MATERIAL SUPPLIED:
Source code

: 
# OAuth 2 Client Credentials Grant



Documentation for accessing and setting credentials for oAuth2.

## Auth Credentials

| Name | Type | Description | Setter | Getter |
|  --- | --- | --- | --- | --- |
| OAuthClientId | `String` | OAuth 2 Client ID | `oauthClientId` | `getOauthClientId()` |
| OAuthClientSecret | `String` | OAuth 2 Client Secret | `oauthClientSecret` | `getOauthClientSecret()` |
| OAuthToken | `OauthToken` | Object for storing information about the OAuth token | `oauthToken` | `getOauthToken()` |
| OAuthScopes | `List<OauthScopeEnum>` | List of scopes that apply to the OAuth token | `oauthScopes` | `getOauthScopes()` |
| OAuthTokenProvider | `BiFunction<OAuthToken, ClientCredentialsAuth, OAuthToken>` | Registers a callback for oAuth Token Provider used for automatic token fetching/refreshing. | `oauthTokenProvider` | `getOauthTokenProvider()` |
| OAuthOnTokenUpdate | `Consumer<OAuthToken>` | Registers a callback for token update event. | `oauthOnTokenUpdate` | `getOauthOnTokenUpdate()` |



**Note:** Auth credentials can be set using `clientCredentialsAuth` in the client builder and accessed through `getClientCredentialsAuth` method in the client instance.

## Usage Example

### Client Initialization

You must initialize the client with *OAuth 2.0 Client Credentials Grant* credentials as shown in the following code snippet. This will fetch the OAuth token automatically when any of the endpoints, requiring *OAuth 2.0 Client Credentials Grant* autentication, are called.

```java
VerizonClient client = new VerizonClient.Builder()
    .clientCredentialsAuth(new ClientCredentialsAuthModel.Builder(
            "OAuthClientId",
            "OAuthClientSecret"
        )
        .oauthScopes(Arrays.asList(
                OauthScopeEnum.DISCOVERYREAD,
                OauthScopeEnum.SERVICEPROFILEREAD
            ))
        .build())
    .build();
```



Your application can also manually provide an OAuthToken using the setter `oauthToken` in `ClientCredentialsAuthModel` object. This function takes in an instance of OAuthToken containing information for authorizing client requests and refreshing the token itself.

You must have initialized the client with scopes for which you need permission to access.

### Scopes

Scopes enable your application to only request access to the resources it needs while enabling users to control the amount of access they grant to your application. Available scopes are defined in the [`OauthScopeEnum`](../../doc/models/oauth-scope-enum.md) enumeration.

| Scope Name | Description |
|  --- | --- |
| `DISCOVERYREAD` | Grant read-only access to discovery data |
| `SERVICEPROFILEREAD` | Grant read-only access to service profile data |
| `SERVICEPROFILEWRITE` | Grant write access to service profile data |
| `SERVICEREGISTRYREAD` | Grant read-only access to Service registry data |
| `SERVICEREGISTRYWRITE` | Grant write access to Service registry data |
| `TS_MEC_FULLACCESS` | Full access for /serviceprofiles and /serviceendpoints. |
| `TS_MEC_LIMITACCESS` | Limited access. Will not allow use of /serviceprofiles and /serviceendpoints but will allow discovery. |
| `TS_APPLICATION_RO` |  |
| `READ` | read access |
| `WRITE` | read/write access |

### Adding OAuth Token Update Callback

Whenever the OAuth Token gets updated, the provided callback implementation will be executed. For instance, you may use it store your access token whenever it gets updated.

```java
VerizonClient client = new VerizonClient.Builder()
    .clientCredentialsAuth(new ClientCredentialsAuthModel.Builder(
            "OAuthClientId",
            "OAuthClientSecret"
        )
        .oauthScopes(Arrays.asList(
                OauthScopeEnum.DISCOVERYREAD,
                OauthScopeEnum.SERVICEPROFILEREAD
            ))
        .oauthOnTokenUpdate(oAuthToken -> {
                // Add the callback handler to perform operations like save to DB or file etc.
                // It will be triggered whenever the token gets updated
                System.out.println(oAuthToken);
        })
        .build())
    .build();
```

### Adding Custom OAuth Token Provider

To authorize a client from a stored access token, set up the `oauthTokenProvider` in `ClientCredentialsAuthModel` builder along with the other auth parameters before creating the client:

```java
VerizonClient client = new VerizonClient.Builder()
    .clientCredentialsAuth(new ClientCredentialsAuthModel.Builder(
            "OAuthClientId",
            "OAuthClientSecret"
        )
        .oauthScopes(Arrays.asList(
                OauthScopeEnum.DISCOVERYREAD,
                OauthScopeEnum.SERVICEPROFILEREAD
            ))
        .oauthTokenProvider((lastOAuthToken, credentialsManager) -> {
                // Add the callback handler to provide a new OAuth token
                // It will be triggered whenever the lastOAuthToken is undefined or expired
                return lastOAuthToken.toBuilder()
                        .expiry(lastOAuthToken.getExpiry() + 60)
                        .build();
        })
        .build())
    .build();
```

WHAT IS BEING ASKED:
Quote all the records exactly, please, leaving none out.

ANSWER TO THIS EXERCISE:
Source code

: 
# OAuth 2 Client Credentials Grant



Documentation for accessing and setting credentials for oAuth2.

## Auth Credentials

| Name | Type | Description | Setter | Getter |
|  --- | --- | --- | --- | --- |
| OAuthClientId | `String` | OAuth 2 Client ID | `oauthClientId` | `getOauthClientId()` |
| OAuthClientSecret | `String` | OAuth 2 Client Secret | `oauthClientSecret` | `getOauthClientSecret()` |
| OAuthToken | `OauthToken` | Object for storing information about the OAuth token | `oauthToken` | `getOauthToken()` |
| OAuthScopes | `List<OauthScopeEnum>` | List of scopes that apply to the OAuth token | `oauthScopes` | `getOauthScopes()` |
| OAuthTokenProvider | `BiFunction<OAuthToken, ClientCredentialsAuth, OAuthToken>` | Registers a callback for oAuth Token Provider used for automatic token fetching/refreshing. | `oauthTokenProvider` | `getOauthTokenProvider()` |
| OAuthOnTokenUpdate | `Consumer<OAuthToken>` | Registers a callback for token update event. | `oauthOnTokenUpdate` | `getOauthOnTokenUpdate()` |



**Note:** Auth credentials can be set using `clientCredentialsAuth` in the client builder and accessed through `getClientCredentialsAuth` method in the client instance.

## Usage Example

### Client Initialization

You must initialize the client with *OAuth 2.0 Client Credentials Grant* credentials as shown in the following code snippet. This will fetch the OAuth token automatically when any of the endpoints, requiring *OAuth 2.0 Client Credentials Grant* autentication, are called.

```java
VerizonClient client = new VerizonClient.Builder()
    .clientCredentialsAuth(new ClientCredentialsAuthModel.Builder(
            "OAuthClientId",
            "OAuthClientSecret"
        )
        .oauthScopes(Arrays.asList(
                OauthScopeEnum.DISCOVERYREAD,
                OauthScopeEnum.SERVICEPROFILEREAD
            ))
        .build())
    .build();
```



Your application can also manually provide an OAuthToken using the setter `oauthToken` in `ClientCredentialsAuthModel` object. This function takes in an instance of OAuthToken containing information for authorizing client requests and refreshing the token itself.

You must have initialized the client with scopes for which you need permission to access.

### Scopes

Scopes enable your application to only request access to the resources it needs while enabling users to control the amount of access they grant to your application. Available scopes are defined in the [`OauthScopeEnum`](../../doc/models/oauth-scope-enum.md) enumeration.

| Scope Name | Description |
|  --- | --- |
| `DISCOVERYREAD` | Grant read-only access to discovery data |
| `SERVICEPROFILEREAD` | Grant read-only access to service profile data |
| `SERVICEPROFILEWRITE` | Grant write access to service profile data |
| `SERVICEREGISTRYREAD` | Grant read-only access to Service registry data |
| `SERVICEREGISTRYWRITE` | Grant write access to Service registry data |
| `TS_MEC_FULLACCESS` | Full access for /serviceprofiles and /serviceendpoints. |
| `TS_MEC_LIMITACCESS` | Limited access. Will not allow use of /serviceprofiles and /serviceendpoints but will allow discovery. |
| `TS_APPLICATION_RO` |  |
| `READ` | read access |
| `WRITE` | read/write access |

### Adding OAuth Token Update Callback

Whenever the OAuth Token gets updated, the provided callback implementation will be executed. For instance, you may use it store your access token whenever it gets updated.

```java
VerizonClient client = new VerizonClient.Builder()
    .clientCredentialsAuth(new ClientCredentialsAuthModel.Builder(
            "OAuthClientId",
            "OAuthClientSecret"
        )
        .oauthScopes(Arrays.asList(
                OauthScopeEnum.DISCOVERYREAD,
                OauthScopeEnum.SERVICEPROFILEREAD
            ))
        .oauthOnTokenUpdate(oAuthToken -> {
                // Add the callback handler to perform operations like save to DB or file etc.
                // It will be triggered whenever the token gets updated
                System.out.println(oAuthToken);
        })
        .build())
    .build();
```

### Adding Custom OAuth Token Provider

To authorize a client from a stored access token, set up the `oauthTokenProvider` in `ClientCredentialsAuthModel` builder along with the other auth parameters before creating the client:

```java
VerizonClient client = new VerizonClient.Builder()
    .clientCredentialsAuth(new ClientCredentialsAuthModel.Builder(
            "OAuthClientId",
            "OAuthClientSecret"
        )
        .oauthScopes(Arrays.asList(
                OauthScopeEnum.DISCOVERYREAD,
                OauthScopeEnum.SERVICEPROFILEREAD
            ))
        .oauthTokenProvider((lastOAuthToken, credentialsManager) -> {
                // Add the callback handler to provide a new OAuth token
                // It will be triggered whenever the lastOAuthToken is undefined or expired
                return lastOAuthToken.toBuilder()
                        .expiry(lastOAuthToken.getExpiry() + 60)
                        .build();
        })
        .build())
    .build();
```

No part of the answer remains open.